On June 11, a three-judge panel of the U.S. Court of Appeals for the Fifth Circuit affirmed a lower court decision upholding the NLRB’s “quickie elections” rule, which took effect on April 14, 2015. Employer groups in the case, Associated Builders and Contractors of Texas, Inc. v. NLRB, had challenged the rule on various grounds. The Fifth Circuit panel found that the NLRB had identified an evidentiary basis for its rule and “acted rationally and in furtherance of its congressional mandate in adopting the rule.” A federal district court in the District of Columbia reached the same result in July 2015.
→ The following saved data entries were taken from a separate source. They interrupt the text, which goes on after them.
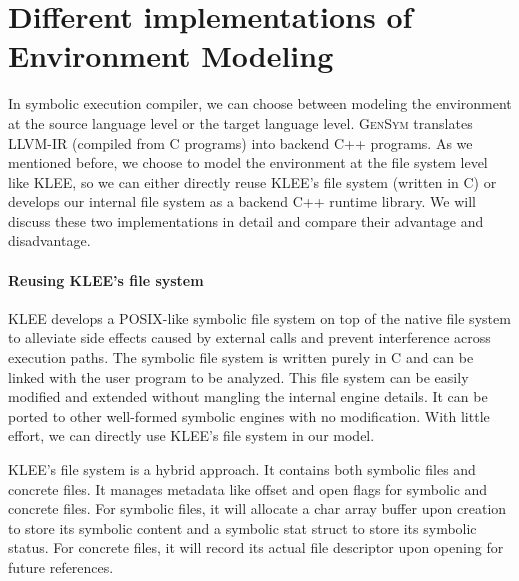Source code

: \documentclass[sigplan, nonacm]{acmart}\settopmatter{printfolios=true,printccs=false,printacmref=false}
\newcommand{\tool}{\textsc{GenSym}\xspace}
\begin{document}
\section{Different implementations of Environment Modeling}\label{twofsimpl}
In symbolic execution compiler, we can choose between modeling the environment at the source language level or the target language level. \tool translates LLVM-IR (compiled from C programs) into backend C++ programs. As we mentioned before, we choose to model the environment at the file system level like KLEE, so we can either directly reuse KLEE's file system (written in C) or develops our internal file system as a backend C++ runtime library. We will discuss these two implementations in detail and compare their advantage and disadvantage.
\paragraph*{Reusing KLEE's file system}
KLEE develops a POSIX-like symbolic file system on top of the native file system to alleviate side effects caused by external calls and prevent interference across execution paths. The symbolic file system is written purely in C and can be linked with the user program to be analyzed. This file system can be easily modified and extended without mangling
 the internal engine details. It can be ported to other well-formed symbolic engines with no modification. With little effort, we can directly use KLEE's file system in our model.\par
 KLEE's file system is a hybrid approach. It contains both symbolic files and concrete files. It manages metadata like offset and open flags for symbolic and concrete files. For symbolic files, it will allocate a char array buffer upon creation to store its symbolic content and a symbolic stat struct to store its symbolic status. For concrete files, it will record its actual file descriptor upon opening for future references.\par
\end{document}
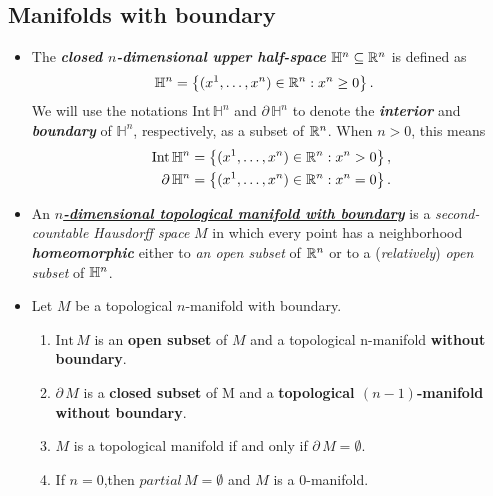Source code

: \documentclass[11pt]{article}
\begin{document}
\subsection{Manifolds with boundary}
\begin{itemize}
\item \begin{definition}
The \emph{\textbf{closed $n$-dimensional upper half-space}} $\mathbb{H}^n \subseteq {\mathbb R}^n$ is defined as
\begin{align*}
\mathbb{H}^n &= \left\{(x^1, \ldots, x^n) \in {\mathbb R}^n: x^n \ge 0\right\}. 
\end{align*} We will use the notations $\text{Int}\, \mathbb{H}^n$ and $\partial\, \mathbb{H}^n$ to denote the \emph{\textbf{interior}} and \emph{\textbf{boundary}} of $\mathbb{H}^n$, respectively, as a subset of ${\mathbb R}^n$. When $n > 0$, this means
\begin{align*}
\text{Int}\, \mathbb{H}^n &= \left\{(x^1, \ldots, x^n) \in {\mathbb R}^n: x^n > 0\right\}, \\
\partial\, \mathbb{H}^n &= \left\{(x^1, \ldots, x^n) \in {\mathbb R}^n: x^n = 0\right\}.
\end{align*}
\end{definition}

\item 
\begin{definition}
An \underline{\emph{\textbf{$n$-dimensional topological manifold with boundary}}} is a \emph{second-countable Hausdorff space} $M$ in which every point has a neighborhood \emph{\textbf{homeomorphic}} either to \emph{an open subset} of ${\mathbb R}^n$ or to a (\emph{relatively}) \emph{open subset} of ${\mathbb H}^n$.
\end{definition}

\item \begin{proposition}
Let $M$ be a topological $n$-manifold with boundary.
\begin{enumerate}
\item $\text{Int}\, M$ is an \textbf{open subset} of $M$ and a topological n-manifold \textbf{without boundary}.
\item $\partial\,M$ is a \textbf{closed subset} of M and a \textbf{topological $(n - 1)$-manifold without boundary}.
\item $M$ is a topological manifold if and only if $\partial\,M = \emptyset$.
\item If $n = 0$,then $partial\,M = \emptyset$ and $M$ is a $0$-manifold.
\end{enumerate}
\end{proposition}


\end{itemize}
\end{document}

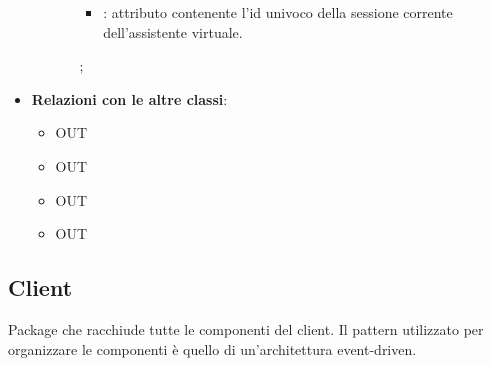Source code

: \begin{itemize}
\begin{itemize}
\begin{itemize}
\begin{itemize}
   \item {}: attributo contenente l'id univoco della sessione corrente dell'assistente virtuale.
\end{itemize}
;
		\end{itemize}
	\end{itemize}
	\item \textbf{Relazioni con le altre classi}:
	\begin{itemize}
		\item OUT \hyperlink{LambdaContext_label}{}
		\item OUT \hyperlink{<<interface>> AgentsDAO_label}{}
		\item OUT \hyperlink{<<interface>> VAModule_label}{}
		\item OUT \hyperlink{LambdaEvent_label}{}
	\end{itemize}
\end{itemize}
\FloatBarrier

\subsection{Client}
Package che racchiude tutte le componenti del client. Il pattern utilizzato per organizzare le componenti è quello di un'architettura event-driven.
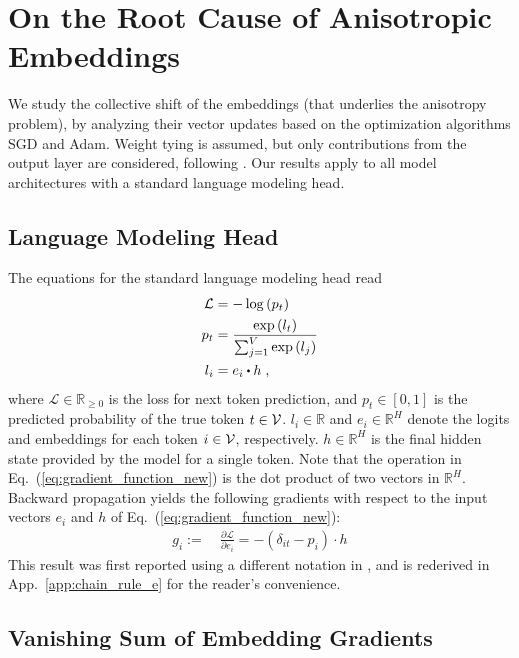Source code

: \section{On the Root Cause of Anisotropic Embeddings}%
\label{sec:theory}

We study the collective shift of the embeddings (that underlies the anisotropy problem), by analyzing their vector updates based on the optimization algorithms SGD and Adam. Weight tying is assumed, but only contributions from the output layer are considered, following \citet{bis2021tmic}. 
Our results apply to all model architectures with a standard language modeling head.

\subsection{Language Modeling Head}

The equations for the standard language modeling head read
\begin{align}
\mathcal{L} &= - \log{(p_t)} \label{eq:forward_loss} \\
    p_t &= \frac{\exp{(l_t)}}{\sum_{j=1}^V \exp{(l_j)}} \label{eq:forward_probability}\\ %
l_i &= e_i \bigcdot h \label{eq:gradient_function_new} \; ,
\end{align}
where $\mathcal{L} \in \mathbb{R}_{\geq 0}$ is the loss for next token prediction, and $p_t \in [0, 1]$ is the predicted probability of the true token $t \in \mathcal{V}$. $l_i \in \mathbb{R}$ and $e_i \in \mathbb{R}^H$ denote the logits and embeddings for each token $i \in \mathcal{V}$, respectively. $h \in \mathbb{R}^H$ is the final hidden state provided by the model for a single token. Note that the operation in Eq.~(\ref{eq:gradient_function_new}) is the dot product of two vectors in $\mathbb{R}^H$.
Backward propagation yields the following gradients with respect to the input vectors $e_i$ and $h$ of Eq.~(\ref{eq:gradient_function_new}):
\begin{align}
g_i :=~ &\frac{\partial \mathcal{L}}{\partial e_i} 
= - \left( \delta_{it} - p_i \right) \cdot h \label{eq:chain_rule_e} 
\end{align}
This result was first reported using a different notation in \citet{bis2021tmic}, and is rederived in App.~\ref{app:chain_rule_e} for the reader's convenience.

\subsection{Vanishing Sum of Embedding Gradients}

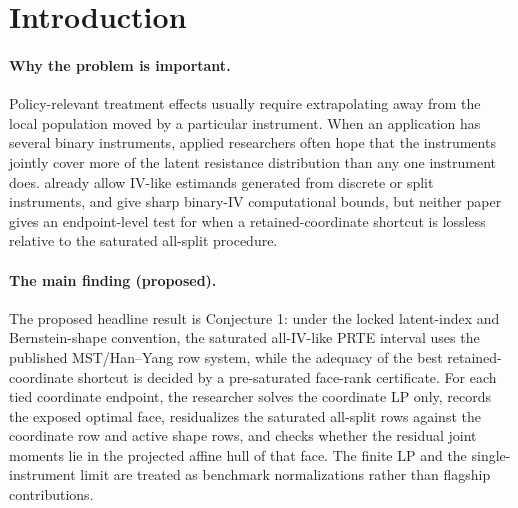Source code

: \documentclass[11pt]{article}
\theoremstyle{definition}
\theoremstyle{plain}
\theoremstyle{remark}
\begin{document}
\begin{abstract}
This proposal asks for an endpoint-level adequacy certificate for a common
multi-instrument shortcut: using the best retained binary coordinate instead
of the saturated all-IV-like MTE/PRTE bound already permitted by
\citet{MogstadSantosTorgovitsky2018} and sharpened computationally by
\citet{HanYang2024}.  The finite-dimensional LP itself is published
machinery, not the novelty claim.  The novel kernel is the conjectured
frontier theorem: before solving the saturated endpoint, one can solve only
the tied coordinate endpoint LPs and then apply a rank/projection test to the
residual all-split moment rows on their optimal faces.  Strict improvement
occurs exactly when every tied coordinate-optimal face fails this residual
moment test, and the resulting endpoint gain is represented by a residual
face-restricted dual program rather than by a generic restatement of nested LP
endpoints.  Resolving this would turn MST's split-instrument examples and the
recent binary-IV LP literature into a checkable diagnostic for when a multi-IV
design adds policy-relevant information beyond coordinate-wise single-IV
reporting.
\end{abstract}

\section{Introduction}
\paragraph{Why the problem is important.}
Policy-relevant treatment effects usually require extrapolating away from the
local population moved by a particular instrument.  When an application has
several binary instruments, applied researchers often hope that the instruments
jointly cover more of the latent resistance distribution than any one
instrument does.  \citet{MogstadSantosTorgovitsky2018} already allow
IV-like estimands generated from discrete or split instruments, and
\citet{HanYang2024} give sharp binary-IV computational bounds, but neither
paper gives an endpoint-level test for when a retained-coordinate shortcut is
lossless relative to the saturated all-split procedure.

\paragraph{The main finding (proposed).}
The proposed headline result is Conjecture 1: under the locked latent-index and
Bernstein-shape convention, the saturated all-IV-like PRTE interval uses the
published MST/Han--Yang row system, while the adequacy of the best
retained-coordinate shortcut is decided by a pre-saturated face-rank
certificate.  For each tied coordinate endpoint, the researcher solves the
coordinate LP only, records the exposed optimal face, residualizes the
saturated all-split rows against the coordinate row and active shape rows, and
checks whether the residual joint moments lie in the projected affine hull of
that face.  The finite LP and the single-instrument limit are treated as
benchmark normalizations rather than flagship contributions.
\end{document}
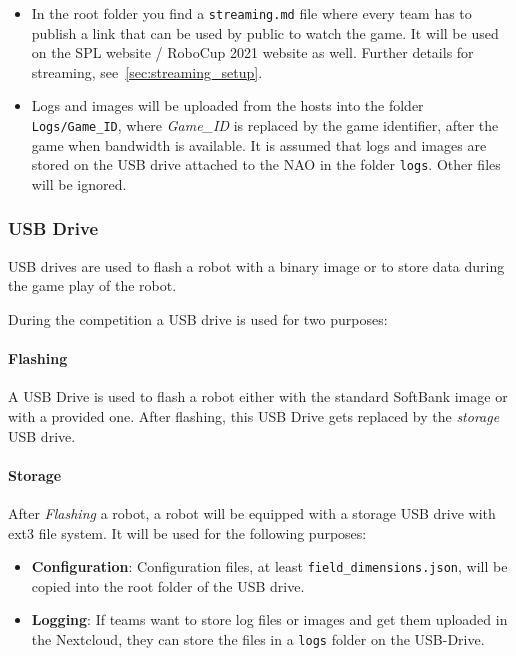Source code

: \begin{itemize}
    \item In the root folder you find a \texttt{streaming.md} file where every team has to publish a link that can be used by public to watch the game. It will be used on the SPL website / RoboCup 2021 website as well. Further details for streaming, see~\ref{sec:streaming_setup}.
	\item Logs and images will be uploaded from the hosts into the folder \texttt{Logs/Game\_ID}, where \textit{Game\_ID} is replaced by the game identifier, after the game when bandwidth is available. It is assumed that logs and images are stored on the USB drive attached to the NAO in the folder \texttt{logs}. Other files will be ignored. 

\end{itemize}

\subsubsection{USB Drive}
\label{sec:c3_USB_Drive}
USB drives are used to flash a robot with a binary image or to store data during the game play of the robot.

During the competition a USB drive is used for two purposes:

\paragraph*{Flashing}
A USB Drive is used to flash a robot either with the standard SoftBank image or with a provided one. After flashing, this USB Drive gets replaced by the \textit{storage} USB drive.

\paragraph*{Storage}
After \textit{Flashing} a robot, a robot will be equipped with a storage USB drive with ext3 file system. It will be used for the following purposes:

\begin{itemize}
	\item \textbf{Configuration}: Configuration files, at least \texttt{field\_dimensions.json}, will be copied into the root folder of the USB drive. 
	\item  \textbf{Logging}: If teams want to store log files or images and get them uploaded in the Nextcloud, they can store the files in a \texttt{logs} folder on the USB-Drive. 
\end{itemize}

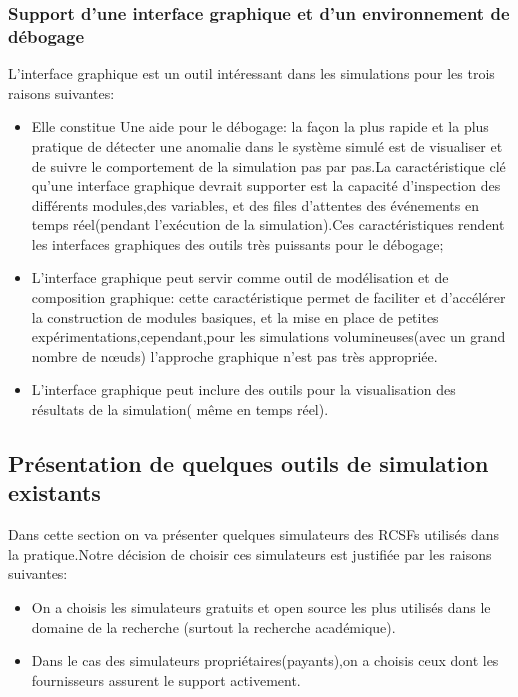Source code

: \subsubsection{Support d'une interface graphique et d'un environnement de débogage}
L'interface graphique est un outil intéressant dans les simulations pour les trois raisons suivantes:
\begin{itemize}
\item Elle constitue Une aide pour le débogage:  la façon la plus rapide et la plus pratique de détecter une anomalie dans le système simulé est de visualiser et de suivre le comportement de la simulation pas par pas.La caractéristique clé qu'une interface graphique devrait supporter est la capacité d'inspection des différents modules,des variables, et des files d'attentes des événements en temps réel(pendant l'exécution de la simulation).Ces caractéristiques rendent les interfaces graphiques des outils très puissants pour le débogage;
\item L'interface graphique peut servir comme outil de modélisation et de composition graphique:
cette caractéristique permet de faciliter et d'accélérer la construction de modules basiques, et la mise en place de petites expérimentations,cependant,pour les simulations volumineuses(avec un grand nombre de nœuds) l'approche graphique n'est pas très appropriée.
\item L'interface graphique peut inclure des outils pour la visualisation des résultats de la simulation( même en temps réel).
\end{itemize}

\subsection{Présentation de quelques outils de simulation existants}
Dans cette section on va présenter quelques simulateurs des RCSFs utilisés dans la pratique.Notre décision de choisir ces simulateurs est justifiée par les raisons suivantes:
\begin{itemize}

\item On a choisis les simulateurs gratuits et open source les plus utilisés dans le domaine de la recherche (surtout la recherche académique).
\item Dans le cas des simulateurs propriétaires(payants),on a choisis ceux dont les fournisseurs assurent le support activement.

\end{itemize}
Thus, it appears that the quickie elections rule is alive and well. The rule is credited with bringing the average time between representation petition and election down from approximately 38 days to 24 days, giving most employers less time to respond to union petitions. This shortened time period in combination with the NLRB’s Specialty Healthcare decision, which allows unions to pick “most-attractive” groupings for successful organizing, tilts the playing field in the direction of organized labor, which continues to grasp for membership gains by using the political process to affect policy at the NLRB. Employers and employees who desire an informed electorate, rather than one voting based strictly on emotions or unattainable promises, will want to stay out in front of union petitions with accurate information and lawful communication.